La commission présidée par Christian Brossier a remis son rapport sur la politique à mener en matière « de dessertes alpines » au ministère des Transports. Sont prises en compte trois préoccupations : un trafic, en forte hausse d'ici à 2015 (+ 4 % par an, soit une multiplication par 2,5 de ce qui était prévu), les coûts considérables des projets envisagés - alors que l'argent public sera rare « au cours des vingt prochaines années » - et les grandes options d'infrastructures de nos voisins, italiens, suisses et autrichiens.
Sur le Lyon-Turin, il est urgent d'attendre
Au bilan, ses recommandations s'avèrent très prudentes. « Il convient de mener une veille active et continue. Nos positions visent à ménager l'avenir pour ne pas se trouver, le jour venu, devant des impossibilités ou des renchérissements dus à une imprévision dommageable », plaide Christian Brossier, lorsqu'on l'accuse de frilosité. De plus, il pense que les actuels tunnels routiers du Fréjus et du Mont-Blanc possèdent des réserves de capacité suffisantes (25 millions de tonnes aujourd'hui ; 60 millions en 2010) par rapport aux projections de trafic marchandises.

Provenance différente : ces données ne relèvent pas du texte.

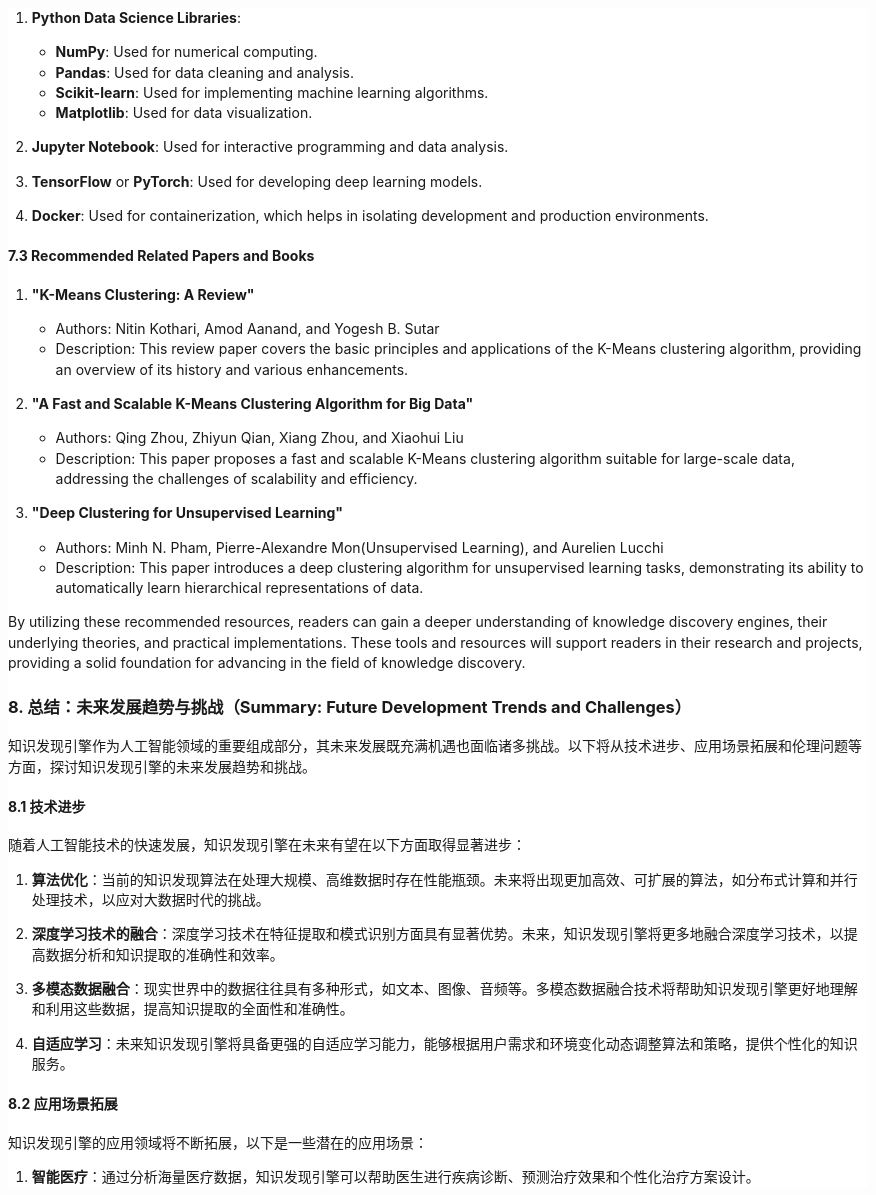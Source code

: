 1. **Python Data Science Libraries**:
   - **NumPy**: Used for numerical computing.
   - **Pandas**: Used for data cleaning and analysis.
   - **Scikit-learn**: Used for implementing machine learning algorithms.
   - **Matplotlib**: Used for data visualization.

2. **Jupyter Notebook**: Used for interactive programming and data analysis.

3. **TensorFlow** or **PyTorch**: Used for developing deep learning models.

4. **Docker**: Used for containerization, which helps in isolating development and production environments.

#### 7.3 Recommended Related Papers and Books

1. **"K-Means Clustering: A Review"**
   - Authors: Nitin Kothari, Amod Aanand, and Yogesh B. Sutar
   - Description: This review paper covers the basic principles and applications of the K-Means clustering algorithm, providing an overview of its history and various enhancements.

2. **"A Fast and Scalable K-Means Clustering Algorithm for Big Data"**
   - Authors: Qing Zhou, Zhiyun Qian, Xiang Zhou, and Xiaohui Liu
   - Description: This paper proposes a fast and scalable K-Means clustering algorithm suitable for large-scale data, addressing the challenges of scalability and efficiency.

3. **"Deep Clustering for Unsupervised Learning"**
   - Authors: Minh N. Pham, Pierre-Alexandre Mon(Unsupervised Learning), and Aurelien Lucchi
   - Description: This paper introduces a deep clustering algorithm for unsupervised learning tasks, demonstrating its ability to automatically learn hierarchical representations of data.

By utilizing these recommended resources, readers can gain a deeper understanding of knowledge discovery engines, their underlying theories, and practical implementations. These tools and resources will support readers in their research and projects, providing a solid foundation for advancing in the field of knowledge discovery.

### 8. 总结：未来发展趋势与挑战（Summary: Future Development Trends and Challenges）

知识发现引擎作为人工智能领域的重要组成部分，其未来发展既充满机遇也面临诸多挑战。以下将从技术进步、应用场景拓展和伦理问题等方面，探讨知识发现引擎的未来发展趋势和挑战。

#### 8.1 技术进步

随着人工智能技术的快速发展，知识发现引擎在未来有望在以下方面取得显著进步：

1. **算法优化**：当前的知识发现算法在处理大规模、高维数据时存在性能瓶颈。未来将出现更加高效、可扩展的算法，如分布式计算和并行处理技术，以应对大数据时代的挑战。

2. **深度学习技术的融合**：深度学习技术在特征提取和模式识别方面具有显著优势。未来，知识发现引擎将更多地融合深度学习技术，以提高数据分析和知识提取的准确性和效率。

3. **多模态数据融合**：现实世界中的数据往往具有多种形式，如文本、图像、音频等。多模态数据融合技术将帮助知识发现引擎更好地理解和利用这些数据，提高知识提取的全面性和准确性。

4. **自适应学习**：未来知识发现引擎将具备更强的自适应学习能力，能够根据用户需求和环境变化动态调整算法和策略，提供个性化的知识服务。

#### 8.2 应用场景拓展

知识发现引擎的应用领域将不断拓展，以下是一些潜在的应用场景：

1. **智能医疗**：通过分析海量医疗数据，知识发现引擎可以帮助医生进行疾病诊断、预测治疗效果和个性化治疗方案设计。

Il est vrai que, sur la plupart des projets de tunnels nouveaux, le rapport adopte un profil bas. Ainsi, les rapporteurs ne sont pas convaincus « de la pertinence de la liaison ferroviaire (TGV et fret) Lyon-Turin ». Les raisons ? Tout d'abord, les Suisses, bien plus avancés dans la voie du tout-fret ferroviaire, vont ouvrir deux nouveaux tunnels ferroviaires : sous le Saint-Gothard (ouverture en 2006) et sous le Löetschberg (2011). Les transferts de flux conséquents à ces ouvertures risquent de vider de tout trafic le projet Lyon-Turin. Partant, pourquoi tant de dépenses ? En effet, le Lyon-Turin nécessite encore six ans d'études et onze années de construction, pour une facture estimée à 90 milliards de francs. Or, l'investissement public va être soumis à de rudes pressions dans les vingt prochaines années. Motif technique enfin : « Le concept d'autoroute ferroviaire n'aura que quinze ans, au mieux, de durée de vie ; au-delà, le relais sera entièrement pris par le combiné non accompagné », note le rapport.
Bref, Lyon-Turin est trop risqué, trop lointain et trop cher (1). En revanche, le rapport propose d'améliorer le réseau ferroviaire existant : renforcement de la position française sur l'axe du Mont-Cenis, développement du fret avec une infrastructure ferroviaire lourde, entre Ambérieu et Turin, mise au gabarit B + de la ligne jusqu'à Turin et du tunnel du Fréjus (coût : 7 milliards), amélioration entre Culoz et Chambéry (avec une 3e voie dans la traversée de Chambéry), amélioration Montélian-Chambéry.
La connexion italo-suisse
Pour les voyageurs, il s'agit de créer une interconnexion avec le réseau suisse à hauteur de Bâle et de prolonger la ligne TGV entre Satolas et Saint-André-le-Gaz d'une part, et Lépin, de l'autre.
Liaison routière Nice-Turin : le projet de tunnel du Mercantour (rebaptisé tunnel de la Lombarde) entre Isola et Vinadio a été estimé à 8 milliards de francs (pour 2 milliards de recettes de péages). Le rapport demande sa mise à l'étude, mais recommande de reconstruire le tunnel voisin de Tende, dès le prochain contrat de plan (coût du rebutage : 800 millions) et de le maintenir hors péage. « L'objectif d'une meilleure liaison Nice-Turin reste intéressant, mais il devra être économiquement mieux assuré. Il ne nécessite qu'une liaison rapide (pour les seules voitures) qui pourrait être satisfaite par un tunnel plus haut, plus court et donc moins coûteux.»
Sur l'ex-A51 (Grenoble-Sisteron), projet d'autoroute «bloquée» , la commission recommande la remise à plat du dossier, sous dix-huit mois, mais pas sur la base du dossier d'enquête publique de juin 1997. Il faudrait donc étudier toutes les alternatives possibles (du passage par Lus-la-Croix-Haute à l'hypothèse d'une autoroute réservée aux voitures et aux aménagements de la RN75), y compris les dessertes de Gap et de Sisteron-La Saulce.
(1) Une position que ne suit pas le ministère qui fait de Lyon-Turin l'axe central de sa politique.
CARTE :
LES TROIS OPTIONS DE LYON AU SILLON-ALPIN : 1) Satolas/Chambéry N ., 2) Satolas/lépin-le-Lac, 3) Satolas/Combe de Savoie (cout) Source : Transalpes
Le rapport propose de régler la question du noeud ferroviaire de Chambéry et de réaliser la liaison TGV Satolas-Lépin.